Lymphokines Enhance the Capacity of Human Monocytes to Secrete Reactive Oxygen Intermediates

Abstract

Supernatants from mitogen- or antigen-stimulated human blood mononuclear cells enhanced the capacity of human monocytes or monocyte-derived macrophages (MDM) to release H₂O₂ or O_2̇̄ in response to phorbol myristate acetate or zymosan. The stimulatory effect of lymphokines (LK) lasted ∼5 d, regardless of the time of their addition. However, the magnitude of stimulation depended on whether LK were added to freshly explanted monocytes or to MDM. When LK were added on day 0 of culture, they enhanced MDM H₂O₂-releasing capacity ∼40% measured on day 3, when H₂O₂-releasing capacity in the controls was maximal. Addition of LK on day 2 retarded the decline in H₂O₂-releasing capacity normally seen by day 5, so that LK-treated cells released about twice as much H₂O₂ as the controls. Addition of LK to MDM that had already lost most of their H₂O₂-releasing capacity (e.g., on day 4-6) restored it to an average of 60% of the values seen with freshly explanted monocytes. In this case, LK-treated cells were about 12 times more active than cells incubated in medium alone. The effects of LK were dose- and time-dependent, with maximal effects requiring 3 d of exposure.

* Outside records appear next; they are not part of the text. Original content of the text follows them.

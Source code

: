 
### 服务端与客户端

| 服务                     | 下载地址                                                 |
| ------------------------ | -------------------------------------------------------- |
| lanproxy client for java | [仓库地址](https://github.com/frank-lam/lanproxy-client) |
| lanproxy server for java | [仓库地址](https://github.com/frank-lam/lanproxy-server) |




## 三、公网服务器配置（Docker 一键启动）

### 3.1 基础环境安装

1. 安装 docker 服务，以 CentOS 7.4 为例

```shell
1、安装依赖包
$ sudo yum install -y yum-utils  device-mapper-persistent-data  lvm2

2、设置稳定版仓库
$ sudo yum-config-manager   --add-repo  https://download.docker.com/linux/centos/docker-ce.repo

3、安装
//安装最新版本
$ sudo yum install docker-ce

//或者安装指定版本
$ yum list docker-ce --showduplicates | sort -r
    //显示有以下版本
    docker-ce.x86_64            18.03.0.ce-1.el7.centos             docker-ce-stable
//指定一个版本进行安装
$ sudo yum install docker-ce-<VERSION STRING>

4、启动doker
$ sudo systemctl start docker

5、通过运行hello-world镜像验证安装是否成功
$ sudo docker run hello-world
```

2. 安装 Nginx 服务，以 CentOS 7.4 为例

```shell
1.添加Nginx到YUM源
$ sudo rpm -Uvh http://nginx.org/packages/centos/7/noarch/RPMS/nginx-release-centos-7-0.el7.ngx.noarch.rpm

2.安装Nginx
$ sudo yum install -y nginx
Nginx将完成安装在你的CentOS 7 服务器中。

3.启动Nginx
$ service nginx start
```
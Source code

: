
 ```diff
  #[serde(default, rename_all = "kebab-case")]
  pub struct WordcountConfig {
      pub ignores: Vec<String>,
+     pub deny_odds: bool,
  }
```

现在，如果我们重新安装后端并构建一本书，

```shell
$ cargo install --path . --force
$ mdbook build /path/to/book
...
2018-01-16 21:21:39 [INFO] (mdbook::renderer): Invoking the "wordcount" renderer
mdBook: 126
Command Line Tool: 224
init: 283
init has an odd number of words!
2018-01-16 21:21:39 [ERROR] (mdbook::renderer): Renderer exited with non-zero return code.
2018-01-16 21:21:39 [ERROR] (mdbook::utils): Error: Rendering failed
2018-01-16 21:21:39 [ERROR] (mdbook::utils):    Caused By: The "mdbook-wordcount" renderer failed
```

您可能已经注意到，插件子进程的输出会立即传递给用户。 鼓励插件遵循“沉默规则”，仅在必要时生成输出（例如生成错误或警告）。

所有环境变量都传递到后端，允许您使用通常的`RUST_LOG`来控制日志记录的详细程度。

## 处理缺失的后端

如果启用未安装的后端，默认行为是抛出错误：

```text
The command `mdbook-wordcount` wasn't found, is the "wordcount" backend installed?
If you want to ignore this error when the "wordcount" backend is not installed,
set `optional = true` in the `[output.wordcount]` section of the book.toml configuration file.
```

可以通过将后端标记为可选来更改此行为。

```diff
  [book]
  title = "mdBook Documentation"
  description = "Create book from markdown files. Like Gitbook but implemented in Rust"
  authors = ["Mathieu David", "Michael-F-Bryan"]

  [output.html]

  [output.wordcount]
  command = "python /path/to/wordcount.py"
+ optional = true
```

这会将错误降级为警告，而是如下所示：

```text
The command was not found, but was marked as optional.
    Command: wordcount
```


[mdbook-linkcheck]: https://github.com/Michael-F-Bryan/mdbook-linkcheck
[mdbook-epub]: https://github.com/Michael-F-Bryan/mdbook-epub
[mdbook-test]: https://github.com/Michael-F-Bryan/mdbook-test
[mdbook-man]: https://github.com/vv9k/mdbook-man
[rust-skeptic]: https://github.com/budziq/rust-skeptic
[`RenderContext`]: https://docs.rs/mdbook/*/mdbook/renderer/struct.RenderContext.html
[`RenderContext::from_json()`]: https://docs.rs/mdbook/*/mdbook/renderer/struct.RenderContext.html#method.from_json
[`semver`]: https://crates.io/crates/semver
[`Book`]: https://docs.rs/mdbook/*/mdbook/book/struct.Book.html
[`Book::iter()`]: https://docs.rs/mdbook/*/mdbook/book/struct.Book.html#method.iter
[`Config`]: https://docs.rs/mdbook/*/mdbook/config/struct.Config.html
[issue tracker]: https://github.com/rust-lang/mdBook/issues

The specific activities of superoxide dismutase, catalase, glutathione peroxidase, glutathione reductase, and myeloperoxidase, and the specific content of glutathione were not diminished in LK-treated MDM, suggesting that increased synthesis of H₂O₂ rather than decreased catabolism probably explained the greater release of H₂O₂ from LK-treated cells. In contrast, release of H₂O₂ was suppressed 93±4% by exposing monocytes for 4 d to hydrocortisone (50%-inhibitory concentration, 1.9±0.3 × 10⁻⁷ M). Thus, the oxidative metabolism of human mononuclear phagocytes can be markedly modulated in vitro: augmented by mediators released from lymphocytes during an immune response, and suppressed by antiinflammatory corticosteroids.